EXERCISE DIRECTIONS:
Leave every picture out, then reproduce the rest of the listing exactly.

● ● ●

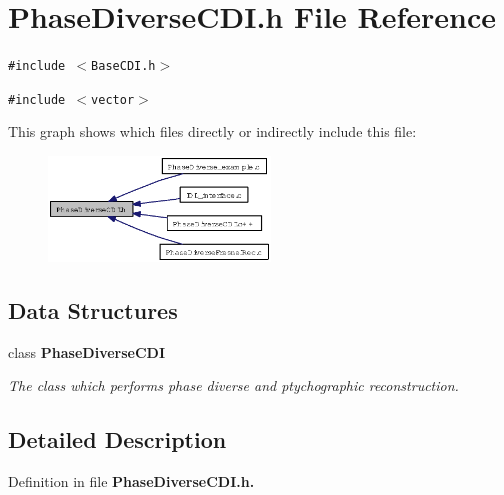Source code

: \section{Phase\-Diverse\-CDI.h File Reference}
\label{PhaseDiverseCDI_8h}
{\tt \#include $<$Base\-CDI.h$>$}\par
{\tt \#include $<$vector$>$}\par


This graph shows which files directly or indirectly include this file:\begin{figure}[H]
\begin{center}
\leavevmode
\includegraphics[width=167pt]{PhaseDiverseCDI_8h__dep__incl}
\end{center}
\end{figure}
\subsection*{Data Structures}
\begin{CompactItemize}
\item 
class \bf{Phase\-Diverse\-CDI}
\begin{CompactList}\small\item\em The class which performs phase diverse and ptychographic reconstruction. \item\end{CompactList}\end{CompactItemize}


\subsection{Detailed Description}


Definition in file \bf{Phase\-Diverse\-CDI.h}.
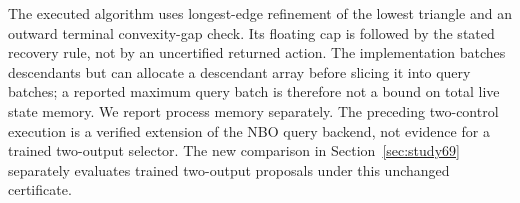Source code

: The executed algorithm uses longest-edge refinement of the lowest triangle and an outward terminal convexity-gap check. Its floating cap is followed by the stated recovery rule, not by an uncertified returned action. The implementation batches descendants but can allocate a descendant array before slicing it into query batches; a reported maximum query batch is therefore not a bound on total live state memory. We report process memory separately. The preceding two-control execution is a verified extension of the NBO query backend, not evidence for a trained two-output selector. The new comparison in Section~\ref{sec:study69} separately evaluates trained two-output proposals under this unchanged certificate.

● ● ●

EXERCISE SOLUTION:
Source code

: \section{Phase\-Diverse\-CDI.h File Reference}
\label{PhaseDiverseCDI_8h}
{\tt \#include $<$Base\-CDI.h$>$}\par
{\tt \#include $<$vector$>$}\par


This graph shows which files directly or indirectly include this file:\begin{figure}[H]
\begin{center}
\leavevmode
\includegraphics[width=167pt]{PhaseDiverseCDI_8h__dep__incl}
\end{center}
\end{figure}
\subsection*{Data Structures}
\begin{CompactItemize}
\item 
class \bf{Phase\-Diverse\-CDI}
\begin{CompactList}\small\item\em The class which performs phase diverse and ptychographic reconstruction. \item\end{CompactList}\end{CompactItemize}


\subsection{Detailed Description}


Definition in file \bf{Phase\-Diverse\-CDI.h}.
Source code

: The executed algorithm uses longest-edge refinement of the lowest triangle and an outward terminal convexity-gap check. Its floating cap is followed by the stated recovery rule, not by an uncertified returned action. The implementation batches descendants but can allocate a descendant array before slicing it into query batches; a reported maximum query batch is therefore not a bound on total live state memory. We report process memory separately. The preceding two-control execution is a verified extension of the NBO query backend, not evidence for a trained two-output selector. The new comparison in Section~\ref{sec:study69} separately evaluates trained two-output proposals under this unchanged certificate.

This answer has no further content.